In the field of predictive analytics (a subset of data mining methods in the more general sense) it is common good practice to test predictive models against new data. That is a data set that was not used as the basis for developing the model. The latter is called a “training” data set and the former is the “test” data set.
In order to do this, the data set needs to be large enough to split into two sections, one for training and another for testing purposes. [Though there are various methods for carrying out training and testing a model with the same data set they are too technically demanding for EvalC3, e.g. k-fold cross-validation].
The best time to do this may well be when EvalC3 is struggling to deal with the size of a date set that you are trying to use and throws up “Out of memory” error messages. This happened to me recently when I tried loading data on 129 attributes of 400+ cases. i.e. >50,000 data points.

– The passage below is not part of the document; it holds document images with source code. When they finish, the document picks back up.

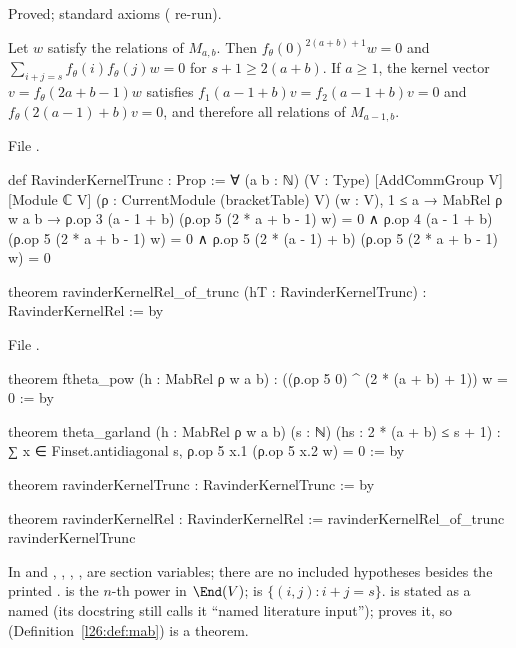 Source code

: \begin{status}
Proved; standard axioms ( re-run).
\end{status}

\begin{theorem}\label{l26:thm:kernelA2}
Let $w$ satisfy the relations of $M_{a,b}$. Then $f_\theta(0)^{2(a+b)+1}w=0$ and
$\sum_{i+j=s}f_\theta(i)f_\theta(j)w=0$ for $s+1\ge2(a+b)$. If $a\ge1$, the kernel vector $v=f_\theta(2a+b-1)w$ satisfies
$f_1(a-1+b)v=f_2(a-1+b)v=0$ and $f_\theta(2(a-1)+b)v=0$, and therefore all relations of $M_{a-1,b}$.
\end{theorem}
\noindent File .
\begin{leancode}
def RavinderKernelTrunc : Prop :=
  ∀ (a b : ℕ) (V : Type) [AddCommGroup V] [Module ℂ V] (ρ : CurrentModule (bracketTable) V) (w : V),
    1 ≤ a → MabRel ρ w a b →
      ρ.op 3 (a - 1 + b) (ρ.op 5 (2 * a + b - 1) w) = 0 ∧
      ρ.op 4 (a - 1 + b) (ρ.op 5 (2 * a + b - 1) w) = 0 ∧
      ρ.op 5 (2 * (a - 1) + b) (ρ.op 5 (2 * a + b - 1) w) = 0

theorem ravinderKernelRel_of_trunc (hT : RavinderKernelTrunc) : RavinderKernelRel := by
\end{leancode}
\noindent File .
\begin{leancode}
theorem ftheta_pow (h : MabRel ρ w a b) : ((ρ.op 5 0) ^ (2 * (a + b) + 1)) w = 0 := by

theorem theta_garland (h : MabRel ρ w a b) (s : ℕ) (hs : 2 * (a + b) ≤ s + 1) :
    ∑ x ∈ Finset.antidiagonal s, ρ.op 5 x.1 (ρ.op 5 x.2 w) = 0 := by

theorem ravinderKernelTrunc : RavinderKernelTrunc := by

theorem ravinderKernelRel : RavinderKernelRel := ravinderKernelRel_of_trunc ravinderKernelTrunc
\end{leancode}

\begin{dictionary}
In  and , , , ,  are section variables; there are no
included hypotheses besides the printed .  is the $n$-th power in
$\End(V)$;  is $\{(i,j):i+j=s\}$.  is stated as a named 
(its docstring still calls it ``named literature input'');  proves it, so
 (Definition~\ref{l26:def:mab}) is a theorem.
\end{dictionary}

The simplest way to do this is to assign a random number (0,1) to each case, then sort the cases into these two groups. In order to check if the training and data set are comparable (which they probably will be) you could try developing a predictive model of what cases belong to what group. Ideally, the best model you develop will have around 50% balanced accuracy. in other words, it will be hard to find any attributes that consistently predict the presence of one of the two groups. Views on the ideal size of each data set vary.
Views on the ideal size of each data set vary and depend partly on how comparable the two data sets are. Two-thirds training and one-third test are commonly used proportions.
Test data sets are different from control groups (as used in experimental designs). Test data sets are expected to have cases with and without the outcome, whereas control data sets, where an intervention was not present, are expected to not have the outcome.